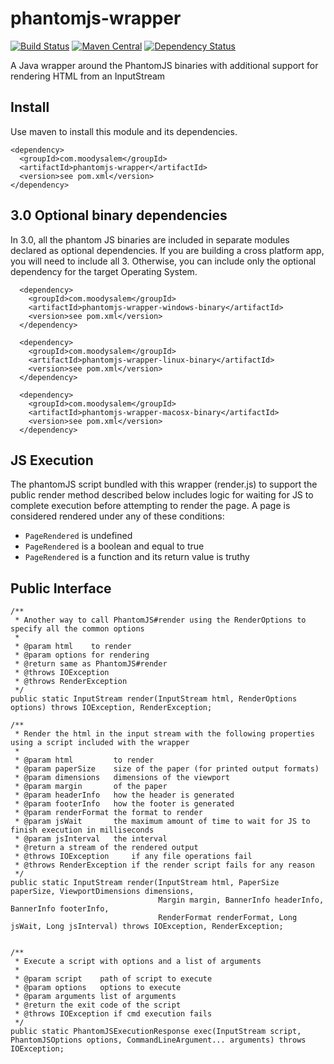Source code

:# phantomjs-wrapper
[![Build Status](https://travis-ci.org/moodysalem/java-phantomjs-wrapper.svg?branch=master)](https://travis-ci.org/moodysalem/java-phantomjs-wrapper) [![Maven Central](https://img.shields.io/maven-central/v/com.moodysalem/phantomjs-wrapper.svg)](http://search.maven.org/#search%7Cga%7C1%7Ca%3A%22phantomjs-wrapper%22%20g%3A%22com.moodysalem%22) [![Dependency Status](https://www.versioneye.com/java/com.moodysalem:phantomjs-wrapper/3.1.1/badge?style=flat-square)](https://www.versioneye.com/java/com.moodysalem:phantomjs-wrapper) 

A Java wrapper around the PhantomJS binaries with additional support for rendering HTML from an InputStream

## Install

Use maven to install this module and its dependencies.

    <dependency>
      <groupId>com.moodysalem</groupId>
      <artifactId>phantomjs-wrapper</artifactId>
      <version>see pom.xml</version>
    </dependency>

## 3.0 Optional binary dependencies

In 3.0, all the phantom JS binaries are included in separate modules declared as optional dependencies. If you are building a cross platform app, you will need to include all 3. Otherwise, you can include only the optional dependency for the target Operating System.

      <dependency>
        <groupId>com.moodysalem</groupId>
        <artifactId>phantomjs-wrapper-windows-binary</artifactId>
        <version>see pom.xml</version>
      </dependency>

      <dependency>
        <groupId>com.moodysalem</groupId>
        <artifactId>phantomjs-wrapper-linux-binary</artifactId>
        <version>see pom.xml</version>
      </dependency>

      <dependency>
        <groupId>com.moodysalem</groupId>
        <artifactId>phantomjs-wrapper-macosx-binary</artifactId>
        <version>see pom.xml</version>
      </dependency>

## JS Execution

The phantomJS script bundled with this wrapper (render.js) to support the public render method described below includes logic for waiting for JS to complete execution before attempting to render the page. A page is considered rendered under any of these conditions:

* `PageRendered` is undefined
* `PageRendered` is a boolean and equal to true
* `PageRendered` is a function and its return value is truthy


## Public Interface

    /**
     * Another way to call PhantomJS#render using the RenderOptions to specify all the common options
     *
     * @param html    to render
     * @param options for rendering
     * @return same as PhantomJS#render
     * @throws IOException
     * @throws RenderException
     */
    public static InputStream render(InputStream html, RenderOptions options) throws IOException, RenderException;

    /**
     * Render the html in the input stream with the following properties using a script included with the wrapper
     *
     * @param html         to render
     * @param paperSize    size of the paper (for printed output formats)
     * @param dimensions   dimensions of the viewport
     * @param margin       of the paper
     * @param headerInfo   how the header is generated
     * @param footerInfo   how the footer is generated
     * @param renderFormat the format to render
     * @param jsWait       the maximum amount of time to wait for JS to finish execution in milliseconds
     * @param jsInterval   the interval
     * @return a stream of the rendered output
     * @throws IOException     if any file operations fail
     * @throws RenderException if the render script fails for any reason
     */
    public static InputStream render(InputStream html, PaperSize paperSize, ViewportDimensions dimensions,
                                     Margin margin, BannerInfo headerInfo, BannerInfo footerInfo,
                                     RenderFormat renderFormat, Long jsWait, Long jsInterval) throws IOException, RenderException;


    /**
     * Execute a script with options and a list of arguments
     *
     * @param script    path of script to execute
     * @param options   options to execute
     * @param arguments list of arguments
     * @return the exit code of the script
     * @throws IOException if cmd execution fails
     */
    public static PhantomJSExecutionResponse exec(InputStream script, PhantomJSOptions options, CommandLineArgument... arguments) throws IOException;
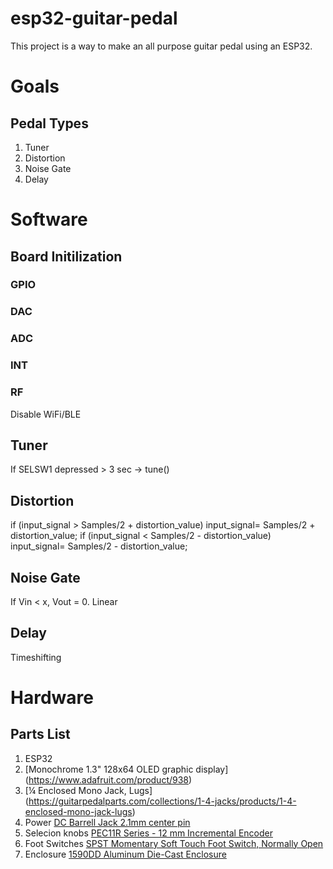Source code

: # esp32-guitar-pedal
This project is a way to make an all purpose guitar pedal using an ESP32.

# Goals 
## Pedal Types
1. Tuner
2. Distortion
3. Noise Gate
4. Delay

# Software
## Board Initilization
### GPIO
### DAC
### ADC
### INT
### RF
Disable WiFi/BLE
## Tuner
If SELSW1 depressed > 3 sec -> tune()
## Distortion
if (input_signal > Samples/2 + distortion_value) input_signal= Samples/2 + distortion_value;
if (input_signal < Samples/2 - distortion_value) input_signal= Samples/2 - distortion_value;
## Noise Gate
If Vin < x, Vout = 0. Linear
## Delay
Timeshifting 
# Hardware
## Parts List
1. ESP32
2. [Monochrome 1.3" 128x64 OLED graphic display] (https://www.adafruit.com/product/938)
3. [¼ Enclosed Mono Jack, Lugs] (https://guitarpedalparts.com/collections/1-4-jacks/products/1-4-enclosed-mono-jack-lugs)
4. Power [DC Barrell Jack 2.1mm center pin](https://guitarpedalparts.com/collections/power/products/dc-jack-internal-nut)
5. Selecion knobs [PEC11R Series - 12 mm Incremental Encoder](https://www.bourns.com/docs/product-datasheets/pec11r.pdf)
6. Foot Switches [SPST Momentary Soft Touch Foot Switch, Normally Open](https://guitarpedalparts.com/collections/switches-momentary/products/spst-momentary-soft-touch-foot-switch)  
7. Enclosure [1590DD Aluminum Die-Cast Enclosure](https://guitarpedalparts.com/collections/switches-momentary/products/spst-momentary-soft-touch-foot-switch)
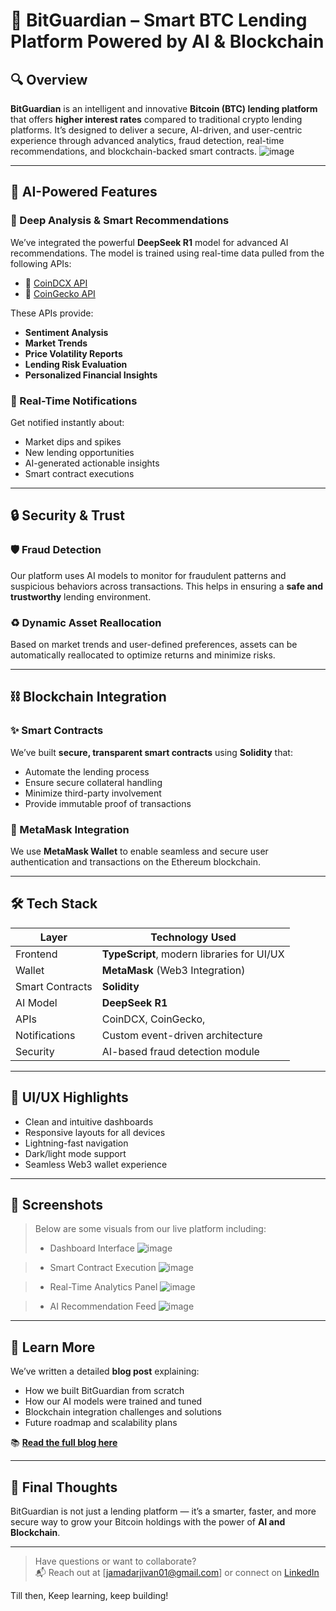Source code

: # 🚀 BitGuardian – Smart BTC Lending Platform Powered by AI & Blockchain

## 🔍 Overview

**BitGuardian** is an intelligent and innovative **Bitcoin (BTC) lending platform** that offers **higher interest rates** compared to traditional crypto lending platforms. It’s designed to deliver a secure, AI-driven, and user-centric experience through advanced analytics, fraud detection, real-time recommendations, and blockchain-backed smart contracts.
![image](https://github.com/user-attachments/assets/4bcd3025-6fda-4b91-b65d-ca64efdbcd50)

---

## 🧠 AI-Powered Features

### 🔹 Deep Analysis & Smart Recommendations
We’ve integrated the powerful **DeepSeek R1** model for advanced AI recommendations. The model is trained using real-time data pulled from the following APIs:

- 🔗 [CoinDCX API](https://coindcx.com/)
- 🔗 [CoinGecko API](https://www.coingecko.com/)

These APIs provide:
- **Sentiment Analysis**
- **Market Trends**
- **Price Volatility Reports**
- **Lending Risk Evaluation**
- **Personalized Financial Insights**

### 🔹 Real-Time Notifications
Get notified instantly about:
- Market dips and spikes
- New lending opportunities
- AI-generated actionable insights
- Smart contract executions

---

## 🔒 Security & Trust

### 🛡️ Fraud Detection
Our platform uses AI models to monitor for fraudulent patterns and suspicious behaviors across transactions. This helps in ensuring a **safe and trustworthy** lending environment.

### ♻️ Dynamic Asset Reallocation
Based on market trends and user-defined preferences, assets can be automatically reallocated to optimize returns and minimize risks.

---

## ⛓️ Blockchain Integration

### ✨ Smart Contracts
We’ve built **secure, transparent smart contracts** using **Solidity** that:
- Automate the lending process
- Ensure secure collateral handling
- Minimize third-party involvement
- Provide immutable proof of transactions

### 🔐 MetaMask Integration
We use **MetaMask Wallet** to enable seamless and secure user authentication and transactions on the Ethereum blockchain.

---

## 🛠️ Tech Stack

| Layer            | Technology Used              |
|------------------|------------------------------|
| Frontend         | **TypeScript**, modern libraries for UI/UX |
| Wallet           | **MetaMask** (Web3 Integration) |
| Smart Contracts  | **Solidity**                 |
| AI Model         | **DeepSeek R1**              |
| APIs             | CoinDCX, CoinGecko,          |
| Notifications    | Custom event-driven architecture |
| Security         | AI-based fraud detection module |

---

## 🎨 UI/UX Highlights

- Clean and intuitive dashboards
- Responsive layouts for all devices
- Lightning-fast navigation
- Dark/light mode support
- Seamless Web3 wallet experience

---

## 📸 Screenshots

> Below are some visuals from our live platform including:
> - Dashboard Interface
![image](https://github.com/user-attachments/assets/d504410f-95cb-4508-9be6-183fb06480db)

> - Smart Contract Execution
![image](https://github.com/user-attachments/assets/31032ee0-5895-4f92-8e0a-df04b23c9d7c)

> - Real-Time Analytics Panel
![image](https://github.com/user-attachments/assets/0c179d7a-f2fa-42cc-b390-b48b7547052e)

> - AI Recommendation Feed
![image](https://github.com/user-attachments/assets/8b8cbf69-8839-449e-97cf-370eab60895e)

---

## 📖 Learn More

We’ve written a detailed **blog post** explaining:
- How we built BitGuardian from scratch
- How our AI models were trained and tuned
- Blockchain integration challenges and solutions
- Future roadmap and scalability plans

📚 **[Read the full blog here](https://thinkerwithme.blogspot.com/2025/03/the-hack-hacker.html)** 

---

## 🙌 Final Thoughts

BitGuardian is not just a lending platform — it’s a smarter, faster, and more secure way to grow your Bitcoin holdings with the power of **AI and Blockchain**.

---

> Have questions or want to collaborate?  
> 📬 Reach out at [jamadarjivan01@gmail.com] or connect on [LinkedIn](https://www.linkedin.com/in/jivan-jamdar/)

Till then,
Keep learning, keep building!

########################################

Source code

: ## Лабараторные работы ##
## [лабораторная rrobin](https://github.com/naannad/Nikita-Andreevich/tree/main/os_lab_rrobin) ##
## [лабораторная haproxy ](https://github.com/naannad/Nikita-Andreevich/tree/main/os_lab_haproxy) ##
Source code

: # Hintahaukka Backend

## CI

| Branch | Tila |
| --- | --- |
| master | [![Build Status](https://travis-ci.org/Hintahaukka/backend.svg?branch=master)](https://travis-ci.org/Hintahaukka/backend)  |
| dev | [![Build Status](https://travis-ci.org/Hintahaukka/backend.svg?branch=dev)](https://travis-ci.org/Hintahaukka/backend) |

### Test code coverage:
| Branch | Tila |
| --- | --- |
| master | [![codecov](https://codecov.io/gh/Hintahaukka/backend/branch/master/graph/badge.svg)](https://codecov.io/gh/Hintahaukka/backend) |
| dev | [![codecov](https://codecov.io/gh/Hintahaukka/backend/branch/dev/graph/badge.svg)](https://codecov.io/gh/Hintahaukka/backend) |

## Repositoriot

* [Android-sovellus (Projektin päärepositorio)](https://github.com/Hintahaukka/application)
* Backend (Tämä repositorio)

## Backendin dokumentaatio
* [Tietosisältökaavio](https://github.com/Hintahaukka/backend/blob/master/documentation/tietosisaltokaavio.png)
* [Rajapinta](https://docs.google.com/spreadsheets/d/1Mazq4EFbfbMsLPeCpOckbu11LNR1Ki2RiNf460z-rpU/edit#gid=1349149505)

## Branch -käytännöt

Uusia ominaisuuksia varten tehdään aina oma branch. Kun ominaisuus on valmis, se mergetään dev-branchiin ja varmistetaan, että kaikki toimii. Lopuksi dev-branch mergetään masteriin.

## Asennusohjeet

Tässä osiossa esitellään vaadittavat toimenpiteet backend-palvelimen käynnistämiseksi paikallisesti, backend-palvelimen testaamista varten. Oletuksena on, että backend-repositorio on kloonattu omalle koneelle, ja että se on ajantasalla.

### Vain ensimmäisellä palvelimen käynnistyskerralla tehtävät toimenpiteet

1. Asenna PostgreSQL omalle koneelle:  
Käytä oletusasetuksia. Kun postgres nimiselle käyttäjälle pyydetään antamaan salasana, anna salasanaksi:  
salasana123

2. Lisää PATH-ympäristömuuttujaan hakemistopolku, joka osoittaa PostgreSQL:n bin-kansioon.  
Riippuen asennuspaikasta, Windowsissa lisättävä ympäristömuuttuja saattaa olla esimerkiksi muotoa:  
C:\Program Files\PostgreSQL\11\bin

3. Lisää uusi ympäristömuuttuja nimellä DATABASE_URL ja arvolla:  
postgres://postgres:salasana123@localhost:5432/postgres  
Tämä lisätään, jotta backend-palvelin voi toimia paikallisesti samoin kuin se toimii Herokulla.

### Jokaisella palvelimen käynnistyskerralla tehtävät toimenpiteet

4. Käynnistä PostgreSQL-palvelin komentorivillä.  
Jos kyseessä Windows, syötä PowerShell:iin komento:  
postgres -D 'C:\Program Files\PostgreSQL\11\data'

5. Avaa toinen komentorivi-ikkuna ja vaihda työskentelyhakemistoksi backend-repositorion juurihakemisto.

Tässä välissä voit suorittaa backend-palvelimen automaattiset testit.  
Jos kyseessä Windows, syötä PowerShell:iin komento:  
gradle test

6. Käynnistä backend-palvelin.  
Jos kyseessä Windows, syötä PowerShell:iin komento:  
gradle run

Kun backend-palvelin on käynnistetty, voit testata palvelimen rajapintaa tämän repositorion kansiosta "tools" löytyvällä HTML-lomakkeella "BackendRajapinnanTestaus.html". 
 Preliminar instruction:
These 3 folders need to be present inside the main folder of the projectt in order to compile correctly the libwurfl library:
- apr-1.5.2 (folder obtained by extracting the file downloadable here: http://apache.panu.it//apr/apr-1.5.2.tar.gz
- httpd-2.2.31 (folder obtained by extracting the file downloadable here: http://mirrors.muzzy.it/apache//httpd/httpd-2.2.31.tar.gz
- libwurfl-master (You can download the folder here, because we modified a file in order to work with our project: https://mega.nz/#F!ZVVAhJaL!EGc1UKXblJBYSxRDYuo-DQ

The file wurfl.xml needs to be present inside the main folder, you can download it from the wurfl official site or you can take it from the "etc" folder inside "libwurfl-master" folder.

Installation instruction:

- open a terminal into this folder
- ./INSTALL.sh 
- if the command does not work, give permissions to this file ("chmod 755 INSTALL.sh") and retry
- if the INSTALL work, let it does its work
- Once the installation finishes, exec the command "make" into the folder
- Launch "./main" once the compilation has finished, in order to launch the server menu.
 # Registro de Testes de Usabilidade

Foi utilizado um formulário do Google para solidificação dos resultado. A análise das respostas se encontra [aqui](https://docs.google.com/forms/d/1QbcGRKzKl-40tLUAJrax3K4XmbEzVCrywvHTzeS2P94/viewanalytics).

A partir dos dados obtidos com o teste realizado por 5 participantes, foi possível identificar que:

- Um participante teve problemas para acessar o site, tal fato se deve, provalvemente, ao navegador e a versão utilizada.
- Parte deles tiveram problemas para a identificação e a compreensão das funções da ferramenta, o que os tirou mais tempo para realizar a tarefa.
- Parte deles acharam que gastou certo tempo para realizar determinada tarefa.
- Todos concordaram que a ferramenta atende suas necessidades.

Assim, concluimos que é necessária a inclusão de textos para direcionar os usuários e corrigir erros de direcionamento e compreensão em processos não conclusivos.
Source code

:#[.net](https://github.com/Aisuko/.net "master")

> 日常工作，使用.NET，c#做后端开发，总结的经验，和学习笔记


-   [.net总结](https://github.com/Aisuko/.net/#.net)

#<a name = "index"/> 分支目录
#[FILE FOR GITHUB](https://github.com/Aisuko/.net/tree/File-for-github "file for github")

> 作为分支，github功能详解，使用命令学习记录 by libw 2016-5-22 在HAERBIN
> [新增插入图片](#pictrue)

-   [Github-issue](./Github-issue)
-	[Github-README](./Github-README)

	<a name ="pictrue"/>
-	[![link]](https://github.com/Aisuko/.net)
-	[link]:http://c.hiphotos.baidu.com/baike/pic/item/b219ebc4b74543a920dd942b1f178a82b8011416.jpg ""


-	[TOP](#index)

########################################

Could you copy every line in the records that holds "naannad"?

## [лабораторная rrobin](https://github.com/naannad/Nikita-Andreevich/tree/main/os_lab_rrobin) ##
## [лабораторная haproxy ](https://github.com/naannad/Nikita-Andreevich/tree/main/os_lab_haproxy) ##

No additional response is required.